WHAT IS REQUIRED: Whenever a line in the entries below contains "router", copy that line.

========================================================================

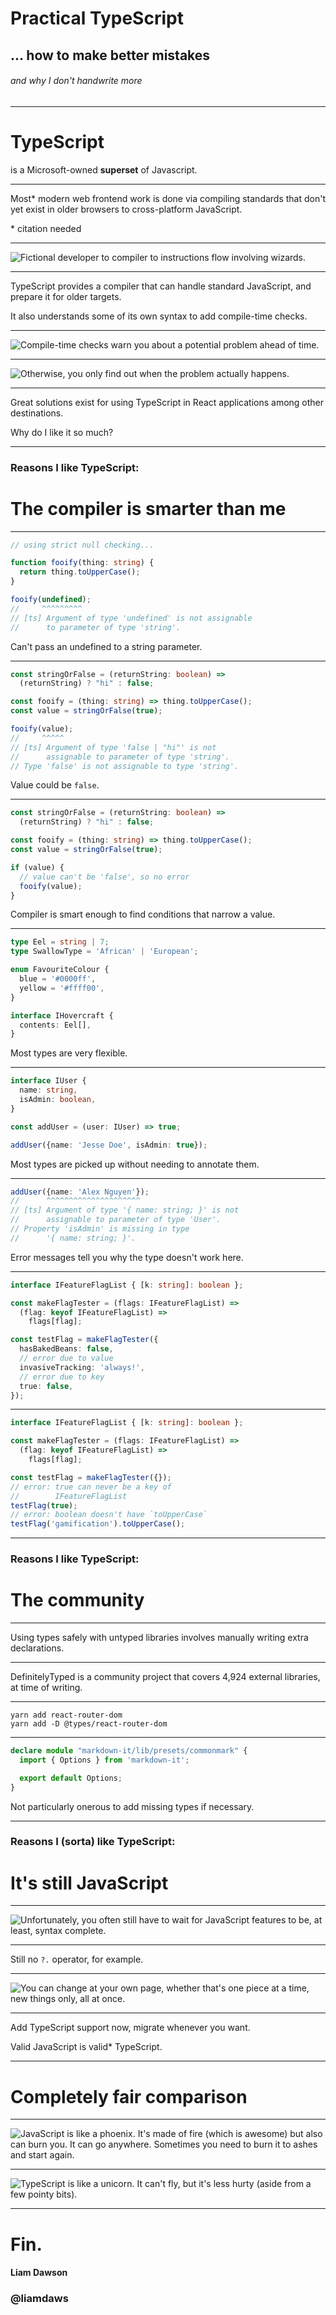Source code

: # Practical TypeScript

## ... how to make better mistakes

###### and why I don't handwrite more

---

# TypeScript

is a Microsoft-owned **superset** of Javascript.

---

Most* modern web frontend work is done via compiling standards
that don't yet exist in older browsers to cross-platform JavaScript.

\* citation needed

---

![Fictional developer to compiler to instructions flow involving wizards.](./img/compilers-and-wizards.png)

---

TypeScript provides a compiler that can handle standard JavaScript, and prepare it for older targets.

It also understands some of its own syntax to add compile-time checks.

---

![Compile-time checks warn you about a potential problem ahead of time.](./img/compiler-errors.png)

---

![Otherwise, you only find out when the problem actually happens.](./img/fish-tree.png)

---

Great solutions exist for using TypeScript in React applications
among other destinations.

Why do I like it so much?

---

### Reasons I like TypeScript:

# The compiler is smarter than me

---

```typescript
// using strict null checking...

function fooify(thing: string) {
  return thing.toUpperCase();
}

fooify(undefined);
//     ^^^^^^^^^
// [ts] Argument of type 'undefined' is not assignable
//      to parameter of type 'string'.
```

Can't pass an undefined to a string parameter.

---

```typescript
const stringOrFalse = (returnString: boolean) =>
  (returnString) ? "hi" : false;

const fooify = (thing: string) => thing.toUpperCase();
const value = stringOrFalse(true);

fooify(value);
//     ^^^^^
// [ts] Argument of type 'false | "hi"' is not
//      assignable to parameter of type 'string'.
// Type 'false' is not assignable to type 'string'.
```

Value could be `false`.

---

```typescript
const stringOrFalse = (returnString: boolean) =>
  (returnString) ? "hi" : false;

const fooify = (thing: string) => thing.toUpperCase();
const value = stringOrFalse(true);

if (value) {
  // value can't be 'false', so no error
  fooify(value);
}
```

Compiler is smart enough to find conditions that narrow a value.

---

```typescript
type Eel = string | 7;
type SwallowType = 'African' | 'European';

enum FavouriteColour {
  blue = '#0000ff',
  yellow = '#ffff00',
}

interface IHovercraft {
  contents: Eel[],
}
```

Most types are very flexible.

---

```typescript
interface IUser {
  name: string,
  isAdmin: boolean,
}

const addUser = (user: IUser) => true;

addUser({name: 'Jesse Doe', isAdmin: true});
```

Most types are picked up without needing to annotate them.

---

```typescript
addUser({name: 'Alex Nguyen'});
//      ^^^^^^^^^^^^^^^^^^^^^
// [ts] Argument of type '{ name: string; }' is not
//      assignable to parameter of type 'User'.
// Property 'isAdmin' is missing in type
//      '{ name: string; }'.
```

Error messages tell you why the type doesn't work here.

---

```typescript
interface IFeatureFlagList { [k: string]: boolean };

const makeFlagTester = (flags: IFeatureFlagList) =>
  (flag: keyof IFeatureFlagList) =>
    flags[flag];

const testFlag = makeFlagTester({
  hasBakedBeans: false,
  // error due to value
  invasiveTracking: 'always!',
  // error due to key
  true: false,
});
```

---

```typescript
interface IFeatureFlagList { [k: string]: boolean };

const makeFlagTester = (flags: IFeatureFlagList) =>
  (flag: keyof IFeatureFlagList) =>
    flags[flag];

const testFlag = makeFlagTester({});
// error: true can never be a key of
//        IFeatureFlagList
testFlag(true);
// error: boolean doesn't have `toUpperCase`
testFlag('gamification').toUpperCase();
```

---

### Reasons I like TypeScript:

# The community

---

Using types safely with untyped libraries involves manually writing extra declarations.

---

DefinitelyTyped is a community project that covers 4,924 external libraries, at time of writing.

---

```shell
yarn add react-router-dom
yarn add -D @types/react-router-dom
```

---

```typescript
declare module "markdown-it/lib/presets/commonmark" {
  import { Options } from 'markdown-it';

  export default Options;
}
```

Not particularly onerous to add missing types if necessary.

---

### Reasons I (sorta) like TypeScript:

# It's still JavaScript

---

![Unfortunately, you often still have to wait for JavaScript features to be, at least, syntax complete.](./img/waiting-for-js-features.png)

---

Still no `?.` operator, for example.

---

![You can change at your own page, whether that's one piece at a time, new things only, all at once.](./img/gradual-conversion.png)

---

Add TypeScript support now, migrate whenever you want.

Valid JavaScript is valid* TypeScript.

---

# Completely fair comparison

---

![JavaScript is like a phoenix. It's made of fire (which is awesome) but also can burn you. It can go anywhere. Sometimes you need to burn it to ashes and start again.](./img/javascript.png)

---

![TypeScript is like a unicorn. It can't fly, but it's less hurty (aside from a few pointy bits).](./img/typescript.png)

---

# Fin.

#### Liam Dawson   
### @liamdaws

========================================================================

OUTPUT OF THE TASK:
yarn add react-router-dom
yarn add -D @types/react-router-dom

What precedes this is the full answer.